◆ **ASSIGNED TASK**:
Images are to be dropped; everything else in the entries below must be copied exactly.

◆ **DATA RECORDS**:
= Beginning of Section =
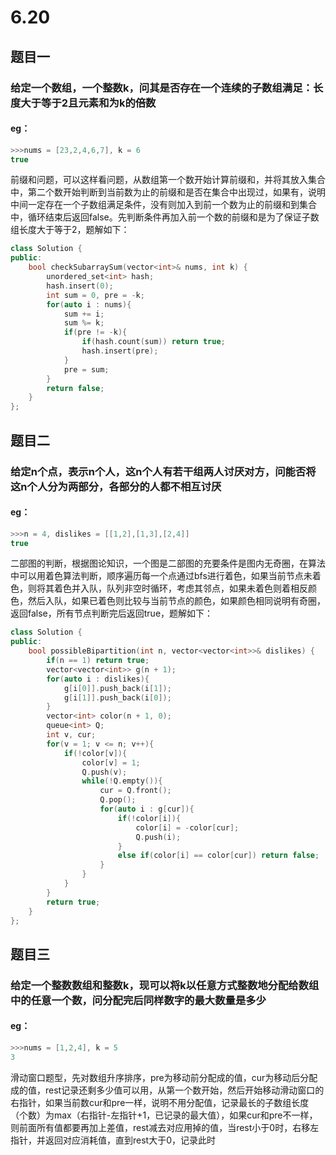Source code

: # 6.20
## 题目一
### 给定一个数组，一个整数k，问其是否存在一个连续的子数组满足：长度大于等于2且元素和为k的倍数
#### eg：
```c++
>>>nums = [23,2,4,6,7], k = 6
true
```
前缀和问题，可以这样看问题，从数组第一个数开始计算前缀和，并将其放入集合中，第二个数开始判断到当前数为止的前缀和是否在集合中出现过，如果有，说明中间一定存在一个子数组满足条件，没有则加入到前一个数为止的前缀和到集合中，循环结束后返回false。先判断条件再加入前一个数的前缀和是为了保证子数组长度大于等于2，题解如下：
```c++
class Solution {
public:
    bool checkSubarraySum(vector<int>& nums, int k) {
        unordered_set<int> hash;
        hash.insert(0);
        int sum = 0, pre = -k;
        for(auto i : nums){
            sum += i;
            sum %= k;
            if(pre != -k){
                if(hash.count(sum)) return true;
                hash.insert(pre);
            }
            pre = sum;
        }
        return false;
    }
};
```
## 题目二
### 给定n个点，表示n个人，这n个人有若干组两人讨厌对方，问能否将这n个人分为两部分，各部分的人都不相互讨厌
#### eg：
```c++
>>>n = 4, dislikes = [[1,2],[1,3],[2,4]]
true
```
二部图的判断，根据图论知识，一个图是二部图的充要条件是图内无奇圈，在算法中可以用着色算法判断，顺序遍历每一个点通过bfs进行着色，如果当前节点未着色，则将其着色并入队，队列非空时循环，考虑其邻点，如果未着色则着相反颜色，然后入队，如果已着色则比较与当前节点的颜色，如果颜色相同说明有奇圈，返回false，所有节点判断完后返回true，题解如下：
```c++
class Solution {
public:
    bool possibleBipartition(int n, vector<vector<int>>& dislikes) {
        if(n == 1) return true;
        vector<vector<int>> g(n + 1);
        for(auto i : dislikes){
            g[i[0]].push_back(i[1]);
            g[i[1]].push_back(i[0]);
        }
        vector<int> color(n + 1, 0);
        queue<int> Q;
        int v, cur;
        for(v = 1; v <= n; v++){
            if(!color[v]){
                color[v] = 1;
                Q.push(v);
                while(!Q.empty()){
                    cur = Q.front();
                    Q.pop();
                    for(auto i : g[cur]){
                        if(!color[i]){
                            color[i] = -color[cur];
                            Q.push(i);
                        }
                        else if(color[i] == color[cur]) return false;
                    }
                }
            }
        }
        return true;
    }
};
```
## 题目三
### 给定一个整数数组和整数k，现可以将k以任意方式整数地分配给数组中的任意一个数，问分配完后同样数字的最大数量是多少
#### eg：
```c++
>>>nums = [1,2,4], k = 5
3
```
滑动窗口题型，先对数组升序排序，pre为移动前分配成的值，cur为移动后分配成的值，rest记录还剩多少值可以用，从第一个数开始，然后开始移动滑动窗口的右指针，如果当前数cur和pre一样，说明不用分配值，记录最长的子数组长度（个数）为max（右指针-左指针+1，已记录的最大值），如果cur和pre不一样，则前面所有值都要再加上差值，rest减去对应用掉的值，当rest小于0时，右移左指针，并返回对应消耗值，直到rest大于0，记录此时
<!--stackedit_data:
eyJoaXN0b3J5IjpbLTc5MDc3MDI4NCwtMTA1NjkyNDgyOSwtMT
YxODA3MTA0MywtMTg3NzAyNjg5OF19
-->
= End of Section =
◆ **RESULT OF THIS EXERCISE**:
Source code

: # 6.20
## 题目一
### 给定一个数组，一个整数k，问其是否存在一个连续的子数组满足：长度大于等于2且元素和为k的倍数
#### eg：
```c++
>>>nums = [23,2,4,6,7], k = 6
true
```
前缀和问题，可以这样看问题，从数组第一个数开始计算前缀和，并将其放入集合中，第二个数开始判断到当前数为止的前缀和是否在集合中出现过，如果有，说明中间一定存在一个子数组满足条件，没有则加入到前一个数为止的前缀和到集合中，循环结束后返回false。先判断条件再加入前一个数的前缀和是为了保证子数组长度大于等于2，题解如下：
```c++
class Solution {
public:
    bool checkSubarraySum(vector<int>& nums, int k) {
        unordered_set<int> hash;
        hash.insert(0);
        int sum = 0, pre = -k;
        for(auto i : nums){
            sum += i;
            sum %= k;
            if(pre != -k){
                if(hash.count(sum)) return true;
                hash.insert(pre);
            }
            pre = sum;
        }
        return false;
    }
};
```
## 题目二
### 给定n个点，表示n个人，这n个人有若干组两人讨厌对方，问能否将这n个人分为两部分，各部分的人都不相互讨厌
#### eg：
```c++
>>>n = 4, dislikes = [[1,2],[1,3],[2,4]]
true
```
二部图的判断，根据图论知识，一个图是二部图的充要条件是图内无奇圈，在算法中可以用着色算法判断，顺序遍历每一个点通过bfs进行着色，如果当前节点未着色，则将其着色并入队，队列非空时循环，考虑其邻点，如果未着色则着相反颜色，然后入队，如果已着色则比较与当前节点的颜色，如果颜色相同说明有奇圈，返回false，所有节点判断完后返回true，题解如下：
```c++
class Solution {
public:
    bool possibleBipartition(int n, vector<vector<int>>& dislikes) {
        if(n == 1) return true;
        vector<vector<int>> g(n + 1);
        for(auto i : dislikes){
            g[i[0]].push_back(i[1]);
            g[i[1]].push_back(i[0]);
        }
        vector<int> color(n + 1, 0);
        queue<int> Q;
        int v, cur;
        for(v = 1; v <= n; v++){
            if(!color[v]){
                color[v] = 1;
                Q.push(v);
                while(!Q.empty()){
                    cur = Q.front();
                    Q.pop();
                    for(auto i : g[cur]){
                        if(!color[i]){
                            color[i] = -color[cur];
                            Q.push(i);
                        }
                        else if(color[i] == color[cur]) return false;
                    }
                }
            }
        }
        return true;
    }
};
```
## 题目三
### 给定一个整数数组和整数k，现可以将k以任意方式整数地分配给数组中的任意一个数，问分配完后同样数字的最大数量是多少
#### eg：
```c++
>>>nums = [1,2,4], k = 5
3
```
滑动窗口题型，先对数组升序排序，pre为移动前分配成的值，cur为移动后分配成的值，rest记录还剩多少值可以用，从第一个数开始，然后开始移动滑动窗口的右指针，如果当前数cur和pre一样，说明不用分配值，记录最长的子数组长度（个数）为max（右指针-左指针+1，已记录的最大值），如果cur和pre不一样，则前面所有值都要再加上差值，rest减去对应用掉的值，当rest小于0时，右移左指针，并返回对应消耗值，直到rest大于0，记录此时
<!--stackedit_data:
eyJoaXN0b3J5IjpbLTc5MDc3MDI4NCwtMTA1NjkyNDgyOSwtMT
YxODA3MTA0MywtMTg3NzAyNjg5OF19
-->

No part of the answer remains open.